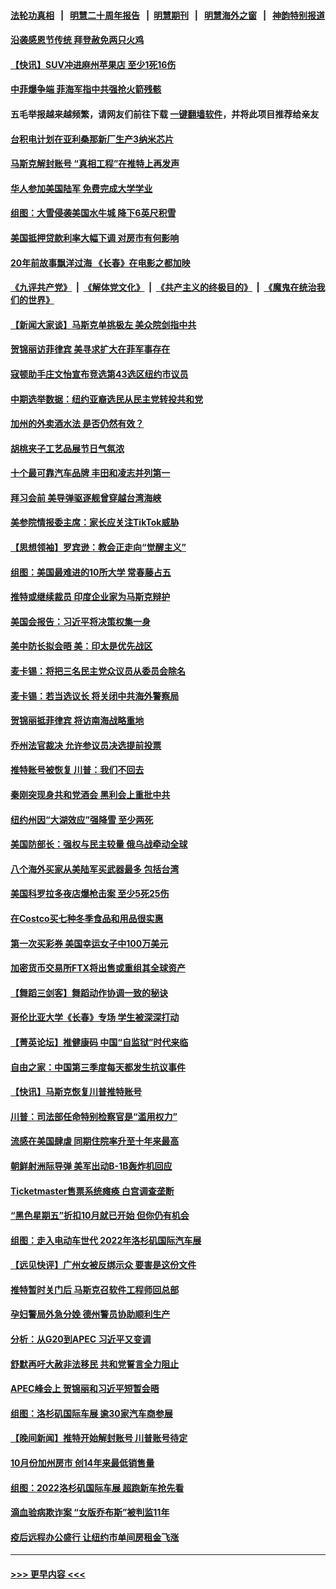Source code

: #### [法轮功真相](https://github.com/gfw-breaker/truth/blob/master/README.md?t=0) &nbsp;&nbsp;|&nbsp;&nbsp; [明慧二十周年报告](https://github.com/gfw-breaker/mh-reports/blob/master/README.md?t=0) &nbsp;&nbsp;|&nbsp;&nbsp;[明慧期刊](https://github.com/gfw-breaker/mh-qikan) &nbsp;&nbsp;|&nbsp;&nbsp; [明慧海外之窗](https://github.com/gfw-breaker/mh-news/blob/master/README.md?t=0) &nbsp;&nbsp;|&nbsp;&nbsp; [神韵特别报道](https://github.com/gfw-breaker/mh-news/blob/master/shenyun.md?t=0)
#### [沿袭感恩节传统 拜登赦免两只火鸡](../pages/nsc412/n13870369.md?t=11220601) 
#### [【快讯】SUV冲进麻州苹果店 至少1死16伤](../pages/nsc412/n13870378.md?t=11220601) 
#### [中菲爆争端 菲海军指中共强抢火箭残骸](../pages/nsc412/n13870342.md?t=11220601) 
#### 五毛举报越来越频繁，请网友们前往下载 [一键翻墙软件](https://github.com/gfw-breaker/ssr-accounts)，并将此项目推荐给亲友
#### [台积电计划在亚利桑那新厂生产3纳米芯片](../pages/nsc412/n13870302.md?t=11220601) 
#### [马斯克解封账号 “真相工程”在推特上再发声](../pages/nsc412/n13870326.md?t=11220601) 
#### [华人参加美国陆军 免费完成大学学业](../pages/nsc412/n13869964.md?t=11220601) 
#### [组图：大雪侵袭美国水牛城 降下6英尺积雪](../pages/nsc412/n13870104.md?t=11220601) 
#### [美国抵押贷款利率大幅下调 对房市有何影响](../pages/nsc412/n13869952.md?t=11220601) 
#### [20年前故事飘洋过海 《长春》在电影之都加映](../pages/nsc412/n13869955.md?t=11220601) 
#### [《九评共产党》](https://github.com/begood0513/9ping.md/blob/master/README.md) &nbsp;|&nbsp; [《解体党文化》](../../../../jtdwh.md/blob/master/README.md)  &nbsp;|&nbsp; [《共产主义的终极目的》](../../../../gczydzjmd.md/blob/master/README.md) &nbsp;|&nbsp; [《魔鬼在统治我们的世界》](../../../../mgztzwmdsj.md/blob/master/README.md) 
#### [【新闻大家谈】马斯克单挑极左 美众院剑指中共](../pages/nsc412/n13870262.md?t=11220601) 
#### [贺锦丽访菲律宾 美寻求扩大在菲军事存在](../pages/nsc412/n13870191.md?t=11220601) 
#### [寇顿助手庄文怡宣布竞选第43选区纽约市议员](../pages/nsc412/n13869938.md?t=11220601) 
#### [中期选举数据：纽约亚裔选民从民主党转投共和党](../pages/nsc412/n13869942.md?t=11220601) 
#### [加州的外卖酒水法 是否仍然有效？](../pages/nsc412/n13869933.md?t=11220601) 
#### [胡桃夹子工艺品展节日气氛浓](../pages/nsc412/n13869906.md?t=11220601) 
#### [十个最可靠汽车品牌 丰田和凌志并列第一](../pages/nsc412/n13869846.md?t=11220601) 
#### [拜习会前 美导弹驱逐舰曾穿越台湾海峡](../pages/nsc412/n13869825.md?t=11220601) 
#### [美参院情报委主席：家长应关注TikTok威胁](../pages/nsc412/n13869735.md?t=11220601) 
#### [【思想领袖】罗宾逊：教会正走向“觉醒主义”](../pages/nsc412/n13859005.md?t=11220601) 
#### [组图：美国最难进的10所大学 常春藤占五](../pages/nsc412/n13859201.md?t=11220601) 
#### [推特或继续裁员 印度企业家为马斯克辩护](../pages/nsc412/n13869789.md?t=11220601) 
#### [美国会报告：习近平将决策权集一身](../pages/nsc412/n13868227.md?t=11220601) 
#### [美中防长拟会晤 美：印太是优先战区](../pages/nsc412/n13869719.md?t=11220601) 
#### [麦卡锡：将把三名民主党众议员从委员会除名](../pages/nsc412/n13869705.md?t=11220601) 
#### [麦卡锡：若当选议长 将关闭中共海外警察局](../pages/nsc412/n13869693.md?t=11220601) 
#### [贺锦丽抵菲律宾 将访南海战略重地](../pages/nsc412/n13869708.md?t=11220601) 
#### [乔州法官裁决 允许参议员决选提前投票](../pages/nsc412/n13869664.md?t=11220601) 
#### [推特账号被恢复 川普：我们不回去](../pages/nsc412/n13869649.md?t=11220601) 
#### [秦刚突现身共和党酒会 黑利会上重批中共](../pages/nsc412/n13869661.md?t=11220601) 
#### [纽约州因“大湖效应”强降雪 至少两死](../pages/nsc412/n13869654.md?t=11220601) 
#### [美国防部长：强权与民主较量 俄乌战牵动全球](../pages/nsc412/n13869590.md?t=11220601) 
#### [八个海外买家从美陆军买武器最多 包括台湾](../pages/nsc412/n13868794.md?t=11220601) 
#### [美国科罗拉多夜店爆枪击案 至少5死25伤](../pages/nsc412/n13869591.md?t=11220601) 
#### [在Costco买七种冬季食品和用品很实惠](../pages/nsc412/n13868166.md?t=11220601) 
#### [第一次买彩券 美国幸运女子中100万美元](../pages/nsc412/n13869437.md?t=11220601) 
#### [加密货币交易所FTX将出售或重组其全球资产](../pages/nsc412/n13869376.md?t=11220601) 
#### [【舞蹈三剑客】舞蹈动作协调一致的秘诀](../pages/nsc412/n13869433.md?t=11220601) 
#### [哥伦比亚大学《长春》专场  学生被深深打动](../pages/nsc412/n13869357.md?t=11220601) 
#### [【菁英论坛】推健康码 中国“自监狱”时代来临](../pages/nsc412/n13869302.md?t=11220601) 
#### [自由之家：中国第三季度每天都发生抗议事件](../pages/nsc412/n13869343.md?t=11220601) 
#### [【快讯】马斯克恢复川普推特账号](../pages/nsc412/n13869381.md?t=11220601) 
#### [川普：司法部任命特别检察官是“滥用权力”](../pages/nsc412/n13869337.md?t=11220601) 
#### [流感在美国肆虐 同期住院率升至十年来最高](../pages/nsc412/n13869360.md?t=11220601) 
#### [朝鲜射洲际导弹 美军出动B-1B轰炸机回应](../pages/nsc412/n13869333.md?t=11220601) 
#### [Ticketmaster售票系统瘫痪 白宫调查垄断](../pages/nsc412/n13869298.md?t=11220601) 
#### [“黑色星期五”折扣10月就已开始 但你仍有机会](../pages/nsc412/n13869335.md?t=11220601) 
#### [组图：走入电动车世代 2022年洛杉矶国际汽车展](../pages/nsc412/n13869304.md?t=11220601) 
#### [【远见快评】广州女被反绑示众 要害是这份文件](../pages/nsc412/n13869300.md?t=11220601) 
#### [推特暂时关门后 马斯克召软件工程师回总部](../pages/nsc412/n13869277.md?t=11220601) 
#### [孕妇警局外急分娩 德州警员协助顺利生产](../pages/nsc412/n13869031.md?t=11220601) 
#### [分析：从G20到APEC 习近平又变调](../pages/nsc412/n13869256.md?t=11220601) 
#### [舒默再吁大赦非法移民 共和党誓言全力阻止](../pages/nsc412/n13868898.md?t=11220601) 
#### [APEC峰会上 贺锦丽和习近平短暂会晤](../pages/nsc412/n13868909.md?t=11220601) 
#### [组图：洛杉矶国际车展 逾30家汽车商参展](../pages/nsc412/n13869113.md?t=11220601) 
#### [【晚间新闻】推特开始解封账号 川普账号待定](../pages/nsc412/n13868807.md?t=11220601) 
#### [10月份加州房市 创14年来最低销售量](../pages/nsc412/n13868890.md?t=11220601) 
#### [组图：2022洛杉矶国际车展 超跑新车抢先看](../pages/nsc412/n13868937.md?t=11220601) 
#### [滴血验病欺诈案 “女版乔布斯”被判监11年](../pages/nsc412/n13868846.md?t=11220601) 
#### [疫后远程办公盛行 让纽约市单间房租金飞涨](../pages/nsc412/n13868927.md?t=11220601) 

----
#### [ >>> 更早内容 <<< ](../indexes/nsc412-earlier.md)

------------------------------------------------------------------------

* [Work order] Work through the data and count each line holding the string "blob". Give only that count.

* [Exercise solution] 2